The Bangkok Post - Monday, August 15, 2005
Franklin Cudjoe


In the long battle against HIV/Aids, few politicians, international health bureaucrats or government aid agencies are bold enough to admit failure. While the World Health Organisation (WHO), believes the key is larger amounts of cash for drugs, former US president Bill Clinton warns of a looming catastrophe unless politicians tackle delivery in one of humanity's worst, and worsening, plagues. Delivery of drugs is indeed the real problem for treatment, but the far greater problem of prevention underlies the whole crisis.

On a tour to launch his foundation and provide support for six severely hit African nations, Mr Clinton identified the lack of medical infrastructure as a barrier in the fight against the disease. One is unlikely to hear such sensible opinions from African politicians or international health bureaucrats.

The WHO announced in 2003 that it wanted to put three million people on ARVs (anti-retrovirals) by the end of 2005 _ the so-called ``three by five'' programme.

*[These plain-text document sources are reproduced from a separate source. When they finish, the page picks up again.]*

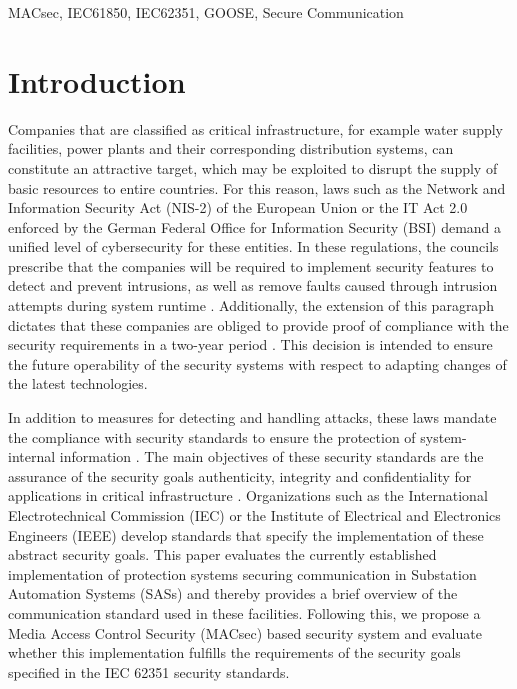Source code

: \documentclass[conference, onecolumn, a4paper]{IEEEtran}
\begin{document}
\vspace{6 pt}

\begin{IEEEkeywords}
    MACsec, IEC61850, IEC62351, GOOSE, Secure Communication
\end{IEEEkeywords}

\section{Introduction}
\label{chapter:introduction}
\noindent Companies that are classified as critical infrastructure, for example water supply facilities, power plants and their corresponding 
distribution systems, can constitute an attractive target, which may be exploited to disrupt the supply of basic resources to entire countries. For this reason, 
laws such as the Network and Information Security Act (NIS-2) \cite{NIS-2:2022} of the European Union or the IT Act 2.0 \cite{IT-Gesetz_2:2021} enforced by the German Federal Office for Information Security (BSI) demand a unified level of cybersecurity for these entities. In these regulations, the councils 
prescribe that the companies will be required to implement security features to detect and prevent intrusions, as well as remove faults caused through 
intrusion attempts during system runtime \cite[§11 (1d)]{IT-Gesetz_2:2021}. Additionally, the extension of this paragraph dictates that these companies 
are obliged to provide proof of compliance with the security requirements in a two-year period \cite[§11 (1e)]{IT-Gesetz_2:2021}. This decision is intended 
to ensure the future operability of the security systems with respect to adapting changes of the latest technologies. 

\smallskip
In addition to measures for detecting and handling attacks, these laws mandate the compliance with security standards to ensure the protection of system-internal information \cite[§2 (2a)]{IT-Gesetz_2:2021}. The main objectives of these security standards are the assurance of the security goals authenticity, integrity 
and confidentiality for applications in critical infrastructure \cite[§2 (13)]{IT-Gesetz_2:2021}. Organizations such as the International 
Electrotechnical Commission (IEC) or the Institute of Electrical and Electronics Engineers (IEEE) develop standards that specify the implementation of these 
abstract security goals. This paper evaluates the currently established implementation of protection systems securing communication in Substation Automation 
Systems (SASs) and thereby provides a brief overview of the communication standard used in these facilities. Following this, we propose a Media Access Control 
Security (MACsec) based security system and evaluate whether this implementation fulfills the requirements of the security goals specified in the IEC 62351 
security standards. 
\end{document}
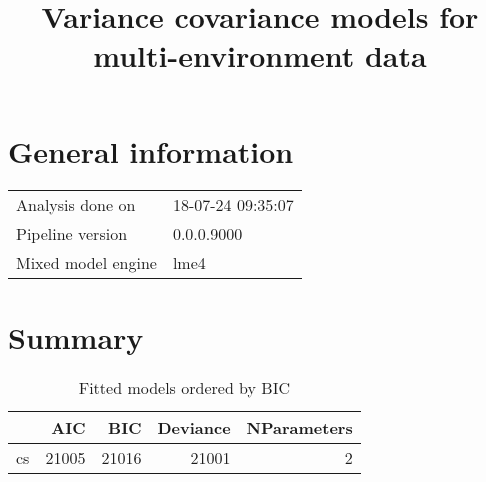 \documentclass[a4paper,11pt]{article}\usepackage[]{graphicx}\usepackage[]{color}
\title{Variance covariance models for multi-environment data}%
\author{\vspace{-5ex}}
\date{\vspace{-5ex}}
\begin{document}
\maketitle
\singlespacing

\section{General information}
\begin{table}[ht]
\begin{flushleft}
\begin{tabular}{ll}
  Analysis done on & 18-07-24 09:35:07 \\ 
  Pipeline version & 0.0.0.9000 \\ 
  Mixed model engine & lme4 \\ 
  \end{tabular}
\label{general}
\end{flushleft}
\end{table}


\section{Summary}
\begin{table}[ht]
\begin{flushleft}
\caption{Fitted models ordered by BIC} 
\label{summary}
\begin{tabular}{lrrrr}
  \hline
 & AIC & BIC & Deviance & NParameters \\ 
  \hline
cs & 21005 & 21016 & 21001 & 2 \\ 
   \hline
\end{tabular}
\end{flushleft}
\end{table}

\clearpage
\end{document}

The tragedy of this approach is that, by prioritising treatment over prevention, another five million people have since become infected with HIV. According to the best estimates, only about one million people will be on ARVs by the end of 2005, meaning that the WHO's strategy has allowed the epidemic to worsen.

Worse, there is a danger that by obsessing over treatment of HIV/Aids, other curable diseases will be ignored. This is because HIV/Aids has achieved a high political profile.

In July, the Group of Eight leaders _ apparently suffering from the same delusions as the WHO _ announced they want to ensure near-universal access to ARVs by 2010. They just do not seem to have learned. How many millions of people will have to become infected with HIV before the political cliques of the world realise that prevention must have priority?

Brazil's prevention programme, for example, has kept the infection level below 0.5% of its population. In a rare show of defiance, Brazil has become the first nation to refuse a $40m USAid grant for fighting the disease, because it was conditioned on denouncing prostitution.

But, while Brazil's prevention programme is a model for all countries afflicted with HIV/Aids, its treatment programme is less suitable. First, Brazil is well developed compared to most African countries, with a GDP per capita of US$8,000 _ compared to $2,300 in Ghana, for example. As such, it has the cash to afford a national treatment programme.

Secondly, Brazil also has the infrastructure. There is an average of 206 doctors per 100,000 people in Brazil and they have good facilities where they can test people and monitor their progress. Brazil has been able to get 160,000 HIV-infected people on anti-retroviral therapy.

By contrast, out of an estimated 40 million infected in sub-Saharan Africa (60% of the world total), only 40,000 are reported to have access to ARVs. In Ghana, only 1,600 out of an infected population of 72,000 have access, partly because there are only nine doctors per 100,000 people. At least Mr Clinton realises how difficult this makes scaling up treatment: ``You just can't get the medicine, ship it into a country and drop it from the sky. If it is going to save people's lives, the medicine must be accompanied by instructions, monitoring, by follow-up and changing the medicine if necessary,'' he said.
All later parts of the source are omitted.